Ugh, these games these days where if you change something, you break everything else.


2d6 Systems

These 2d6 systems are popcorn to me. My brother and I hacked together a Car Wars RPG out of the original Traveller, and that system held up for 20 years. It works incredibly well, and I am doing the same thing for Battletech. Seeing hackable 2d6 systems these days for new games is such a cool thing.

Ask yourself, how much game system do I need?
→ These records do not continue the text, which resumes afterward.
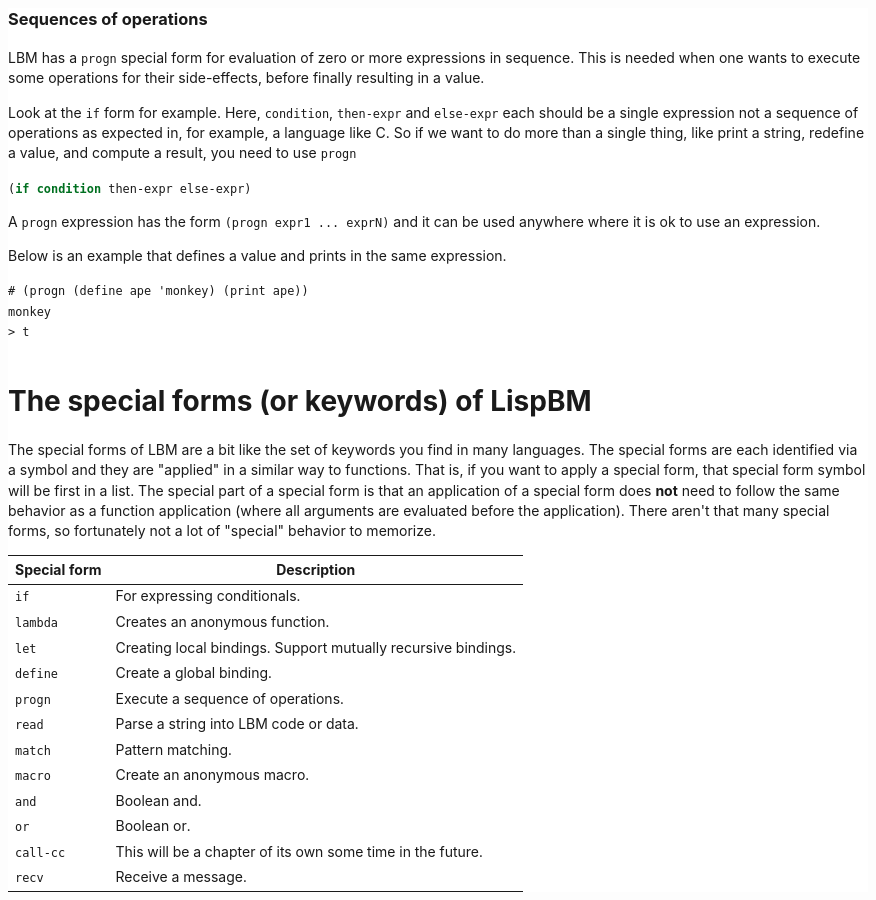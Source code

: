 ### Sequences of operations

LBM has a `progn` special form for evaluation of zero or more expressions
in sequence. This is needed when one wants to execute some operations
for their side-effects, before finally resulting in a value.

Look at the `if` form for example. Here, `condition`, `then-expr` and
`else-expr` each should be a single expression not a sequence of
operations as expected in, for example, a language like C. So if we
want to do more than a single thing, like print a string, redefine a
value, and compute a result, you need to use `progn`

``` lisp
(if condition then-expr else-expr)
```

A `progn` expression has the form `(progn expr1 ... exprN)`
and it can be used anywhere where it is ok to use an expression.


Below is an example that defines a value and prints in the same expression.

```
# (progn (define ape 'monkey) (print ape))
monkey
> t
```
# The special forms (or keywords) of LispBM

The special forms of LBM are a bit like the set of keywords you find
in many languages. The special forms are each identified via a symbol
and they are "applied" in a similar way to functions. That is, if you
want to apply a special form, that special form symbol will be first
in a list. The special part of a special form is that an application
of a special form does **not** need to follow the same behavior as a
function application (where all arguments are evaluated before the
application). There aren't that many special forms, so fortunately not
a lot of "special" behavior to memorize.


| Special form | Description                                                   |
| ---          |  ---                                                          |
| `if`         | For expressing conditionals.                                  |
| `lambda`     | Creates an anonymous function.                                |
| `let`        | Creating local bindings. Support mutually recursive bindings. |
| `define`     | Create a global binding.                                      |
| `progn`      | Execute a sequence of operations.                             |
| `read`       | Parse a string into LBM code or data.                         |
| `match`      | Pattern matching.                                             |
| `macro`      | Create an anonymous macro.                                    |
| `and`        | Boolean and.                                                  |
| `or`         | Boolean or.                                                   |
| `call-cc`    | This will be a chapter of its own some time in the future.    |
| `recv`       | Receive a message.                                            |
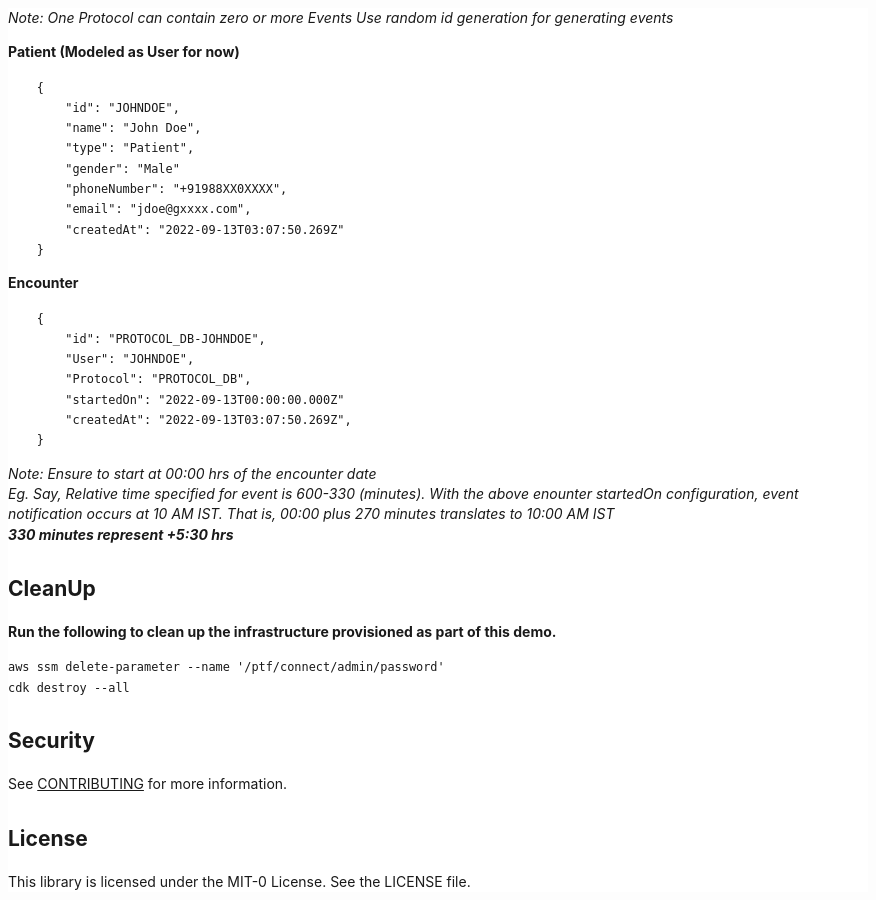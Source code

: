 
_Note: One Protocol can contain zero or more Events_
_Use random id generation for generating events_

**Patient (Modeled as User for now)**
```
    {
        "id": "JOHNDOE",
        "name": "John Doe",
        "type": "Patient",
        "gender": "Male"
        "phoneNumber": "+91988XX0XXXX",
        "email": "jdoe@gxxxx.com",
        "createdAt": "2022-09-13T03:07:50.269Z"
    } 
```

**Encounter**
```
    {
        "id": "PROTOCOL_DB-JOHNDOE",
        "User": "JOHNDOE",
        "Protocol": "PROTOCOL_DB",
        "startedOn": "2022-09-13T00:00:00.000Z"
        "createdAt": "2022-09-13T03:07:50.269Z",
    } 
```

_Note: Ensure to start at 00:00 hrs of the encounter date_<br>
_Eg. Say, Relative time specified for event is 600-330 (minutes). With the above enounter startedOn configuration, event notification occurs at 10 AM IST. That is, 00:00 plus 270 minutes translates to 10:00 AM IST_<br>
**_330 minutes represent +5:30 hrs_**


## CleanUp 

**Run the following to clean up the infrastructure provisioned as part of this demo.**
```
aws ssm delete-parameter --name '/ptf/connect/admin/password'
cdk destroy --all
```

## Security

See [CONTRIBUTING](CONTRIBUTING.md#security-issue-notifications) for more information.

## License

This library is licensed under the MIT-0 License. See the LICENSE file.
All I need is a quick 2d6 system with a few customization options for many things. The Cepheus engine adds traits to the mix, which are like feats for character improvement (and you get during generation). These could be the "pilot abilities" on those Battletech pilot cards or special abilities you create for your character and get GM approval to use in fantasy games. These traits add to the game's current level of character customization and make it more than the traditional "ability plus skills" we expect from conventional 2d6 systems.

You could bolt on a heritage system like they have in Pathfinder 2, where you can level up your racial abilities and pick different powers as you go, like an asimaar getting wings or a holy aura. A dwarf could buy ore sense or detect vibrations. You could add class packages that do the same things. Hey, mod the game, go ahead.

Where other games try to give you a complete package and experience out of the box, these 2d6 systems are Linux distributions inviting you to make the game your own.

Or, put another way, it gives you the tools to make your own game.